In February -- typically a slower-moving month for TV consumption -- total time watching TV for persons two years of age and up declined 5.1% compared to January, according to Nielsen’s The Gauge measure.Still, while other major categories fell, streaming platforms continued to pace upwards -- adding 1.5 percentage points from January to a leading 34.3% share of time spent viewing -- another record for the digital video format.
Tubi -- the free, ad-supported streamer -- was added to The Gauge as a separate streaming platform in the
month, coming in with a 1% share. It tops competitor Pluto TV's 0.7%. Pluto TV was added to The Gauge in September 2022.
YouTube (not including YouTube TV) was at a 7.9% share -- the largest among all streaming platforms, according to The Gauge.

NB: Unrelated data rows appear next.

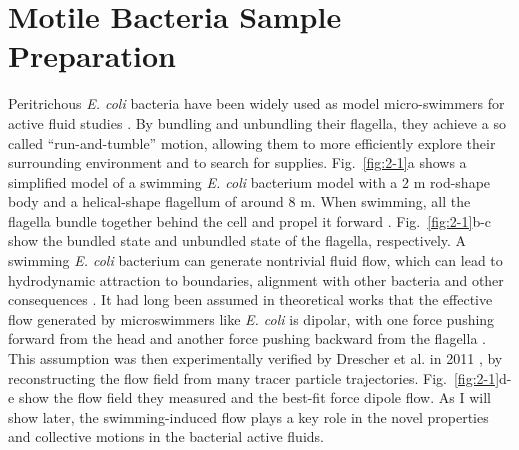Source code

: \section{Motile Bacteria Sample Preparation}
\label{motile-bacteria-sample-preparation}
Peritrichous \textit{E. coli} bacteria have been widely used as model micro-swimmers for active fluid studies \cite{Poon2012, Schwarz-Linek2016}. By bundling and unbundling their flagella, they achieve a so called ``run-and-tumble'' motion, allowing them to more efficiently explore their surrounding environment and to search for supplies. Fig.~\ref{fig:2-1}a shows a simplified model of a swimming \textit{E. coli} bacterium model with a 2 \textmu m rod-shape body and a helical-shape flagellum of around 8 \textmu m. When swimming, all the flagella bundle together behind the cell and propel it forward \cite{Lauga2015}. Fig.~\ref{fig:2-1}b-c show the bundled state and unbundled state of the flagella, respectively. A swimming \textit{E. coli} bacterium can generate nontrivial fluid flow, which can lead to hydrodynamic attraction to boundaries, alignment with other bacteria and other consequences \cite{Elgeti2015}. It had long been assumed in theoretical works that the effective flow generated by microswimmers like \textit{E. coli} is dipolar, with one force pushing forward from the head and another force pushing backward from the flagella
\cite{Simha2002, Ishikawa2007, Saintillan2008a, Saintillan2008b}. This assumption was then experimentally verified by Drescher et al. in 2011 \cite{Drescher2011}, by reconstructing the flow field from many tracer particle trajectories. Fig.~\ref{fig:2-1}d-e show the flow field they measured and the best-fit force dipole flow. As I will show later, the swimming-induced flow plays a key role in the novel properties and collective motions in the bacterial active fluids.

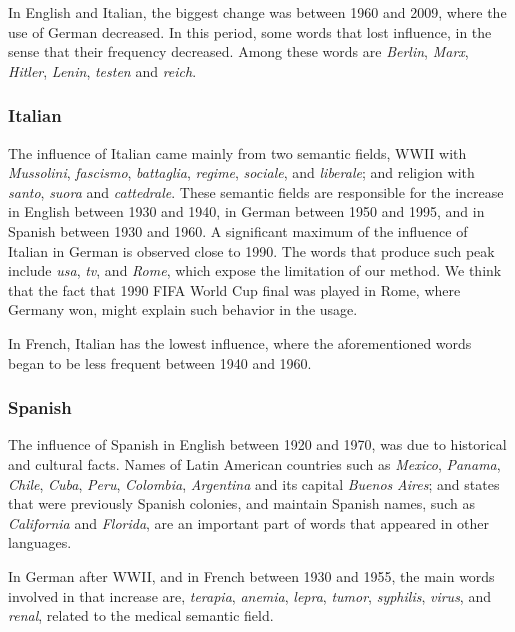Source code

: \documentclass[10pt,letterpaper]{article} %
\begin{document}
In English and Italian, the biggest change was between 1960 and 2009, where the
use of German decreased. In this period, some words that lost influence, in the
sense that their frequency decreased. 
Among these words are 
\textit{Berlin}, \textit{Marx},
\textit{Hitler}, \textit{Lenin}, \textit{testen}  and \textit{reich}.
\subsubsection*{Italian} %


The influence of Italian came mainly from two semantic fields,  WWII with
\textit{Mussolini}, \textit{fascismo}, \textit{battaglia}, \textit{regime},
\textit{sociale}, and \textit{liberale}; and religion with \textit{santo},
\textit{suora} and \textit{cattedrale}. These semantic fields are
responsible for the increase in English between 1930 and 1940, in German
between 1950 and 1995, and in Spanish between 1930 and 1960.
A significant maximum of the influence of Italian in German is observed close to 1990. 
The words that produce such peak include 
\textit{usa},  \textit{tv}, and \textit{Rome}, which expose the limitation of our method. 
We think that the fact that 1990 FIFA World Cup final was played in Rome, where Germany won, might explain such behavior in the usage. 
% 

In French, Italian has the lowest influence, where the aforementioned words
began to be less frequent between 1940 and 1960.
\subsubsection*{Spanish} %

The influence of Spanish in English between 1920 and 1970, was due to
historical and cultural facts. Names of Latin American  countries such as
\textit{Mexico}, \textit{Panama}, \textit{Chile}, \textit{Cuba}, \textit{Peru},
\textit{Colombia}, \textit{Argentina} and its capital \textit{Buenos}
\textit{Aires};  and states that were previously Spanish colonies, and maintain Spanish names, such as \textit{California} and
\textit{Florida}, are an important part of words that appeared in 
other languages. 

In German after WWII, and in French between 1930 and 1955, the main words
involved in that increase are, \textit{terapia}, \textit{anemia},
\textit{lepra}, \textit{tumor}, \textit{syphilis}, \textit{virus}, and
\textit{renal}, related to the medical semantic field. 
\end{document}
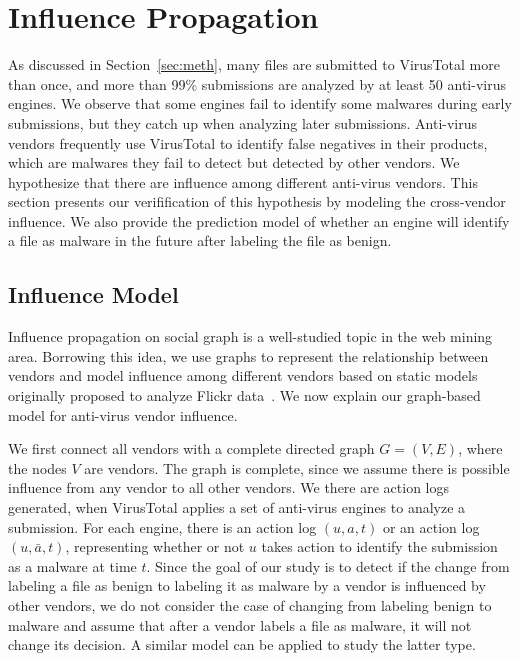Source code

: \section{Influence Propagation}
\label{sec:influ}

As discussed in Section~\ref{sec:meth}, many files are submitted to VirusTotal more than once, 
and more than 99\% submissions are analyzed by at least 50 anti-virus engines. 
We observe that some engines fail to identify some malwares during early submissions, 
but they catch up when analyzing later submissions. 
Anti-virus vendors frequently use VirusTotal to identify false negatives in their products, 
which are malwares they fail to detect but detected by other vendors. 
We hypothesize that there are influence among different anti-virus vendors.
This section presents our verifification of this hypothesis by modeling the cross-vendor influence.
We also provide the prediction model of whether an engine will identify a file as malware in the future
after labeling the file as benign.

\subsection{Influence Model}
\label{sec:model}
Influence propagation on social graph is a well-studied topic in the web mining area. 
Borrowing this idea, we use graphs to represent the relationship between vendors 
and model influence among different vendors based on static models 
originally proposed to analyze Flickr data~\cite{Influence}.
We now explain our graph-based model for anti-virus vendor influence.

We first connect all vendors with a complete directed graph $G = (V, E)$, 
where the nodes $V$ are vendors. 
The graph is complete, 
since we assume there is possible influence from any vendor to all other vendors.
We  there are action logs generated, 
when VirusTotal applies a set of anti-virus engines to analyze a submission. 
For each engine, there is an action log $(u, a, t)$ or an action log $(u, \bar{a}, t)$, 
representing whether or not $u$ takes action to identify the submission as a malware at time $t$. 
Since the goal of our study is to detect if the change from labeling a file as benign to labeling it as malware by a vendor is influenced by other vendors, 
we do not consider the case of changing from labeling benign to malware and assume that after a vendor labels a file as malware, it will not change its decision.
A similar model can be applied to study the latter type.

Broadcast dipped 9.2% from the previous month to a 23.8% share -- as a result of the NFL season ending in the previous month (except for the Super Bowl).
Cable TV viewing dropped 5.7% versus January, to a 30.2% share. Like broadcast, cable suffered due to lower sports viewing -- down 34% in February.
Year-over-year, compared to February 2022, broadcast viewing time was down 8%, while cable TV dropped 14.1%. Streaming was 20% higher compared to a 28.7%
share in February 2022.
To more accurately reflect consumer viewing, beginning with the February 2023 period, The Gauge said the viewing that occurs through streaming apps via MVPD and vMVPD will no longer be credited to the streaming category, Nielsen notes.
“Removing MVPD/vMVPD [including YouTube TV, Hulu Live, DirecTV, Charter/Spectrum] viewing from streaming ensures that it is not counted twice, therefore providing a more accurate representation of what audiences are watching,” says Nielsen.
Wayne, as you can see, this is a major improvement in the way that Nielsen has been tabulating the data---eliminating double counting for linear content viewed via apps. It's important for those following the trends in these reports to note the change and Nielsen's explanations as well as the new trending data that Nielsen is showing. Streaming content exposure is not down---it just wasn't as large---share-wise---- as had been reported previously.
This is a confusing article given the January chart for comparison which showed streaming was 38.1% of viewing and now it's 34.3% share, which doesn't indicate to me a growth in streaming viewing, regardless of Nielsen's new methdology. Netflix was down from 7.5% to 7.3%, YouTube down from 8.6% to 7l9%, Hulu down from 3.5% to 3.3%. Prime and DIsney up 0.1%, HBO Max, Peacock and Pluto flat. To me, that says that streaming weakened in February when compared with January data.
Leo, I believe that Nielsen is also presenting new trending data based on its revised tabulating method so subscribers can see what the results looked like going back for some months under the new system. That's probably what Wayne is referring to. Accounting for the double counting of some linear content viewing seems like an improvement to me.